* Exercise instructions: Sift the material for lines containing "galaxy", and return them.

* Data under study:
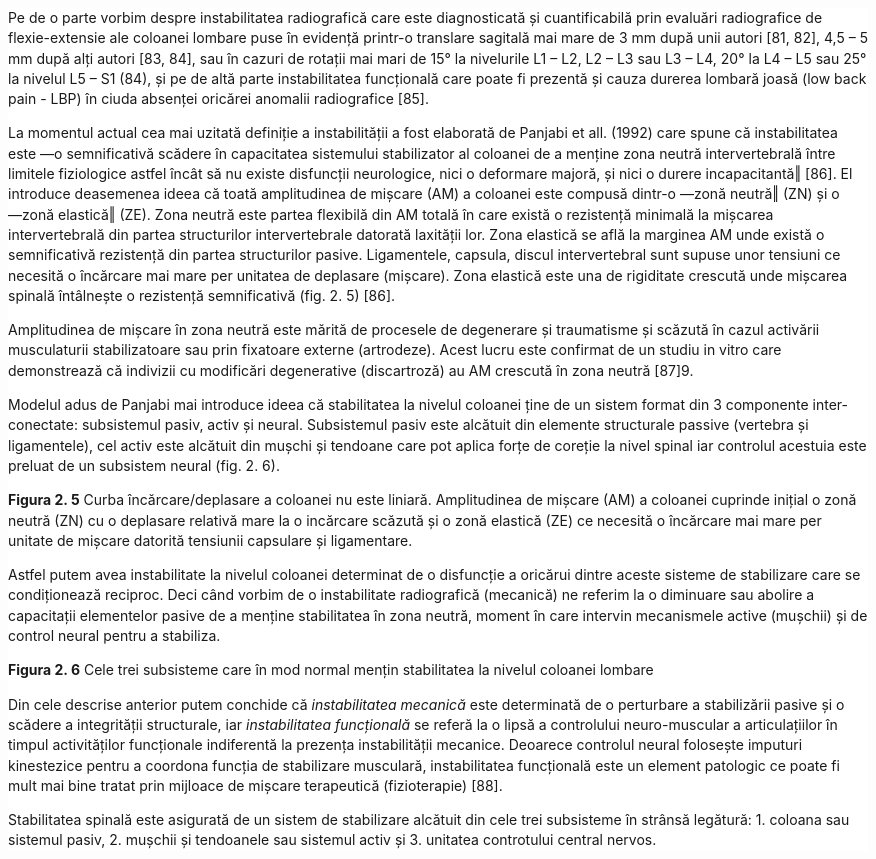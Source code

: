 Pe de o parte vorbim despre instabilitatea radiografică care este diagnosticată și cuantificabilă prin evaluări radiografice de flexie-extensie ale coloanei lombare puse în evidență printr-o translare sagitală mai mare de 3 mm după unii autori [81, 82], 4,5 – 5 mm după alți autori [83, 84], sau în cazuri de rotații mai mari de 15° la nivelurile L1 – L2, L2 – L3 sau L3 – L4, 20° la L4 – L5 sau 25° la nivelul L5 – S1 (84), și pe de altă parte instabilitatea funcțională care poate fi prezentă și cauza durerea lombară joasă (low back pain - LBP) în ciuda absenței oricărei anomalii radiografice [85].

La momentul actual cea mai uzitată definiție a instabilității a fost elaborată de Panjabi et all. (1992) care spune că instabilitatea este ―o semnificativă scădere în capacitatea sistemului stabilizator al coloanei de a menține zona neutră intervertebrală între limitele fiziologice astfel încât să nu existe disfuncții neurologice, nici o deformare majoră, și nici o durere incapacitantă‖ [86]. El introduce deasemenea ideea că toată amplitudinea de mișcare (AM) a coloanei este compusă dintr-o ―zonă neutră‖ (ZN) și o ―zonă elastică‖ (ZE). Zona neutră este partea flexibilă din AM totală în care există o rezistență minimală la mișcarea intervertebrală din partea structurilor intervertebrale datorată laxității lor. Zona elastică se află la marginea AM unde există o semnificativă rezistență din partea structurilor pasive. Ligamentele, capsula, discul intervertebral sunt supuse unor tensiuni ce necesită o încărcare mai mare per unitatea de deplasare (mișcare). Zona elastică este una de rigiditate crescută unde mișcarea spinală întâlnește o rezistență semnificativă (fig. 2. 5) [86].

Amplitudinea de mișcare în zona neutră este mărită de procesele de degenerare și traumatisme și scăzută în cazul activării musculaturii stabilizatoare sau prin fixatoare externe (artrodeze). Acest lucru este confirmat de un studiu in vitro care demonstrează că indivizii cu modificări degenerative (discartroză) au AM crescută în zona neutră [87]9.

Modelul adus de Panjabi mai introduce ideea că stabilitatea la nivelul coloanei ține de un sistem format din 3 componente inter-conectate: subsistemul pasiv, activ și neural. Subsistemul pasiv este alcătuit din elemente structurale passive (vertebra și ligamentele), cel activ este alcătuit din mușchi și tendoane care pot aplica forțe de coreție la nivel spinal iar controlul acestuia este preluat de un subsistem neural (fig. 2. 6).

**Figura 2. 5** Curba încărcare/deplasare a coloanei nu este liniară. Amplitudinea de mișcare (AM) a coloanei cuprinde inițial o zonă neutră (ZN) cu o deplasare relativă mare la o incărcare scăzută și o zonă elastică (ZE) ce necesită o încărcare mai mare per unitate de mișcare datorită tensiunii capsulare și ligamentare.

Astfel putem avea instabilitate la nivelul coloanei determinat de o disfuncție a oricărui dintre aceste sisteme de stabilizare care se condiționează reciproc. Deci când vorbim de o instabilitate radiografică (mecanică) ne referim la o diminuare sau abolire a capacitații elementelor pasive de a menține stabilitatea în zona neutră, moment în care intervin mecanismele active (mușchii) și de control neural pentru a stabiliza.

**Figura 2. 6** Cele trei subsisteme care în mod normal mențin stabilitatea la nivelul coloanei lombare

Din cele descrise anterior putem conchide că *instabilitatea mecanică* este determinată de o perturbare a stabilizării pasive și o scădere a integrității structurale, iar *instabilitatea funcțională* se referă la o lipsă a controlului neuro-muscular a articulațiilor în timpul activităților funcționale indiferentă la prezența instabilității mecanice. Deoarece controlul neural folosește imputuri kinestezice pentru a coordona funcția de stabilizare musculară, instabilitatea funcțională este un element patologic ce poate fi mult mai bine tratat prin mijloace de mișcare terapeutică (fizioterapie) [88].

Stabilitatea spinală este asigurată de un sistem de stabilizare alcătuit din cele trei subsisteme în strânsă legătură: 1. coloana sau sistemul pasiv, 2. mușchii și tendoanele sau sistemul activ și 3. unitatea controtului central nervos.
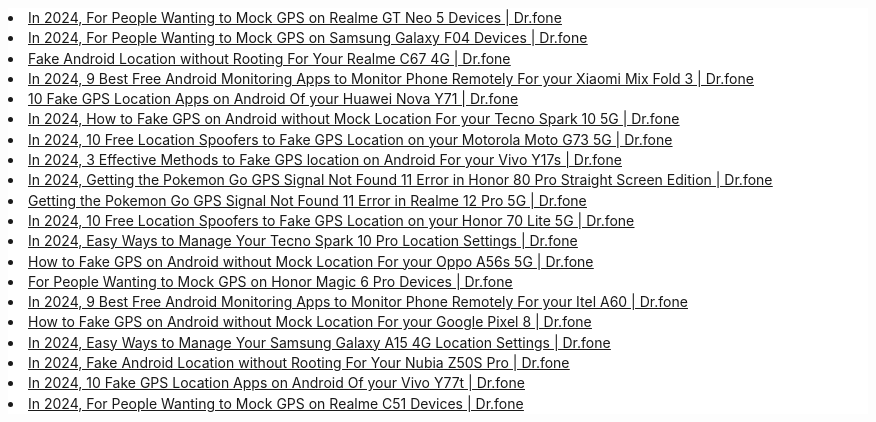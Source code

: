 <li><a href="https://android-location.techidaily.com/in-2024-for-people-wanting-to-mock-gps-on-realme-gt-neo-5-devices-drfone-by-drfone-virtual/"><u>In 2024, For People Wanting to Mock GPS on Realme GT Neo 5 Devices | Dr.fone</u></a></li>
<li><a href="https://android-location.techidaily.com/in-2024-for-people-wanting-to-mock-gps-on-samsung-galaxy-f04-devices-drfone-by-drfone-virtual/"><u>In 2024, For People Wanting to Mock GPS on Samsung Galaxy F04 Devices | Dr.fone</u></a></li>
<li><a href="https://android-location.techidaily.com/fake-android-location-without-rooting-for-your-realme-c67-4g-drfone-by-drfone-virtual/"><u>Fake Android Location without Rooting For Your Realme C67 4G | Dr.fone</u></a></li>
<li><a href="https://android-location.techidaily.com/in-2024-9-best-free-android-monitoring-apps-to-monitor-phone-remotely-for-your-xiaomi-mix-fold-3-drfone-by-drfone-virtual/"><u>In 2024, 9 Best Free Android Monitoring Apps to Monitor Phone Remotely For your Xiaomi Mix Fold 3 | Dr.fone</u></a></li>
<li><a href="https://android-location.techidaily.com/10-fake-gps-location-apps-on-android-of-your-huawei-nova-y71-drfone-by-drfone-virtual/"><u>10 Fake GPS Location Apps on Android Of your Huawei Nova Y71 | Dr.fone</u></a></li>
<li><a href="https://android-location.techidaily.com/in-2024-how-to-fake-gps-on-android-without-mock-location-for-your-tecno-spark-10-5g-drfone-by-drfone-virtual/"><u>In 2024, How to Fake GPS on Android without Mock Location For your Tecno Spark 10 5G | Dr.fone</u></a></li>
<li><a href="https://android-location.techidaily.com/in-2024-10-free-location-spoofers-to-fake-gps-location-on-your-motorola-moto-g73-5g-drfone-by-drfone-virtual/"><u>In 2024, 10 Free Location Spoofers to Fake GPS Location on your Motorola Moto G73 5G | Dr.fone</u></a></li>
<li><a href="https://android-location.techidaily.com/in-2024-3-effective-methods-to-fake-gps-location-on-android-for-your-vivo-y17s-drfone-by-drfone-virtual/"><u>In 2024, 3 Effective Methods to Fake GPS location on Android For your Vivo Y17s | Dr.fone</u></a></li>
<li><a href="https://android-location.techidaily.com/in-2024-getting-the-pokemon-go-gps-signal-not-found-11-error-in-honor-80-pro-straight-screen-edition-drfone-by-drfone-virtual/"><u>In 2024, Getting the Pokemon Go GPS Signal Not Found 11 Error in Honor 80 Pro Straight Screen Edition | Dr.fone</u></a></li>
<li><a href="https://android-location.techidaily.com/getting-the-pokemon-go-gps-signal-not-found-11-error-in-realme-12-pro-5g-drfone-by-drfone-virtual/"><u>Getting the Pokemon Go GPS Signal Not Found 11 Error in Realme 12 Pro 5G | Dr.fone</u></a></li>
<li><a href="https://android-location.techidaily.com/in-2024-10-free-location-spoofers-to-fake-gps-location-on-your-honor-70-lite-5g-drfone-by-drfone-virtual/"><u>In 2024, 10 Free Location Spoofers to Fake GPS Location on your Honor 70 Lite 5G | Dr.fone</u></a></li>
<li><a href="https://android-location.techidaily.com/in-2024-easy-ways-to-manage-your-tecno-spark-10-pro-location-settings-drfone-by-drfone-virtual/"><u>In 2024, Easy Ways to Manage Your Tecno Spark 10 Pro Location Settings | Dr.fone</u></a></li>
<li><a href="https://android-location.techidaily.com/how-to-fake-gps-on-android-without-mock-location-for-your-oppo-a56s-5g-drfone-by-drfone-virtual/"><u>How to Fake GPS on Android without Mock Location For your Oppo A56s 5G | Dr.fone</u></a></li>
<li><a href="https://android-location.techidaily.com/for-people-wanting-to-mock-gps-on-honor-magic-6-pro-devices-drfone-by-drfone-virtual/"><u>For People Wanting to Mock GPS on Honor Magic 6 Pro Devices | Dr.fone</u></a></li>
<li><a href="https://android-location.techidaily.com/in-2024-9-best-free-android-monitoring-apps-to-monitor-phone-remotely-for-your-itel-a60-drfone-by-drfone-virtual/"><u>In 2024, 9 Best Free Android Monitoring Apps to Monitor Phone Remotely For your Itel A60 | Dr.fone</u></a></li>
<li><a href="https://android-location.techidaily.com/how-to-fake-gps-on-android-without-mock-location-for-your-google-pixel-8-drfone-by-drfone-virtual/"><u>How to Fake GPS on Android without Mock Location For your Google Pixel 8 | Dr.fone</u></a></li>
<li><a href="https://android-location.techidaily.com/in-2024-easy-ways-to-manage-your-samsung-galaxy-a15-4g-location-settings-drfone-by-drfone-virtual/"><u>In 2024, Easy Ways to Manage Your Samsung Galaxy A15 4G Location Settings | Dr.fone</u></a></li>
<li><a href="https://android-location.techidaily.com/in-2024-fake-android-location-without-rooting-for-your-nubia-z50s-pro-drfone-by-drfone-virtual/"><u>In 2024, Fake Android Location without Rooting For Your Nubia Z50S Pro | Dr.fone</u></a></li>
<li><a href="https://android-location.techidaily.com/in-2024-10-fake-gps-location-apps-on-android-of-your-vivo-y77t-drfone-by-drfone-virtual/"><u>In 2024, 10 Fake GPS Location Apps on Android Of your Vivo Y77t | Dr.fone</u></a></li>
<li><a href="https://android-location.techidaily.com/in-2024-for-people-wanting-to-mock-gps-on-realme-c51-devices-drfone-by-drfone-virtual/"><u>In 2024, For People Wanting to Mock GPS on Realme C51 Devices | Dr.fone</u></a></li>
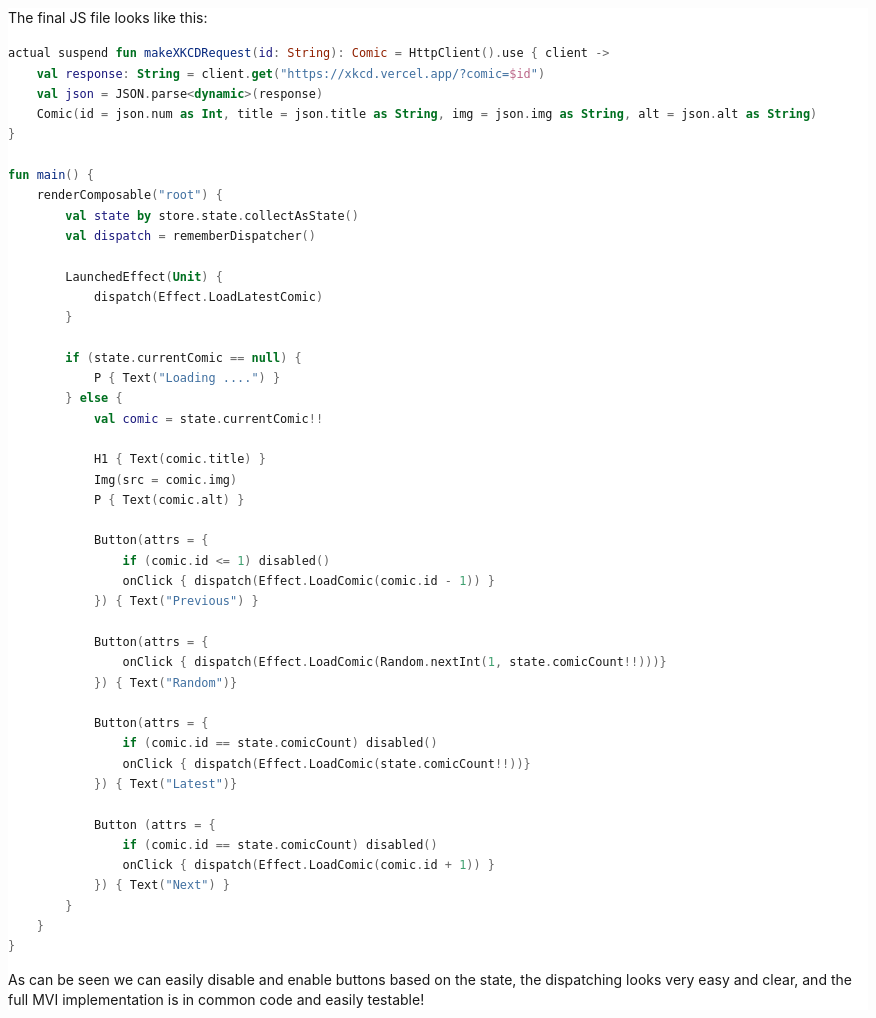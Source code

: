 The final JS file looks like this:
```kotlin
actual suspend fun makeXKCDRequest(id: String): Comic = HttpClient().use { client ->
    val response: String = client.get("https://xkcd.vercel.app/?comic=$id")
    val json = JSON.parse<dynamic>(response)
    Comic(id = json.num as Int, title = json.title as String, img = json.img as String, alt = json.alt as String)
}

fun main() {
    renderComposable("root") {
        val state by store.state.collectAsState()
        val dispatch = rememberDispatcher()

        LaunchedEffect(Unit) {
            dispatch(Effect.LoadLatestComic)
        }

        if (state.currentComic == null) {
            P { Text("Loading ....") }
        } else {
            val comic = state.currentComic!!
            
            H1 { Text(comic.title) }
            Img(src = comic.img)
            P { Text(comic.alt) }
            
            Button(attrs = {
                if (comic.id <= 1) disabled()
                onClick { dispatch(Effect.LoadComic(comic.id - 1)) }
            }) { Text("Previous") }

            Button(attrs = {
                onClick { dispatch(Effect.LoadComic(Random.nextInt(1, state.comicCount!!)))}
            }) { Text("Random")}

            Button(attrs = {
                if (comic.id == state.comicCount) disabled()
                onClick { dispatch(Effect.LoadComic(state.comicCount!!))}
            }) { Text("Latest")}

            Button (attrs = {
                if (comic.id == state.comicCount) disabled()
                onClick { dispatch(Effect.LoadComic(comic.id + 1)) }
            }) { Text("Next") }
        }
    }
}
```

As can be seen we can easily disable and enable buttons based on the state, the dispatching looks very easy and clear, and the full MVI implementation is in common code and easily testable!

* Written answer:
<li><a href="https://android-location.techidaily.com/in-2024-for-people-wanting-to-mock-gps-on-samsung-galaxy-f04-devices-drfone-by-drfone-virtual/"><u>In 2024, For People Wanting to Mock GPS on Samsung Galaxy F04 Devices | Dr.fone</u></a></li>
<li><a href="https://android-location.techidaily.com/in-2024-easy-ways-to-manage-your-samsung-galaxy-a15-4g-location-settings-drfone-by-drfone-virtual/"><u>In 2024, Easy Ways to Manage Your Samsung Galaxy A15 4G Location Settings | Dr.fone</u></a></li>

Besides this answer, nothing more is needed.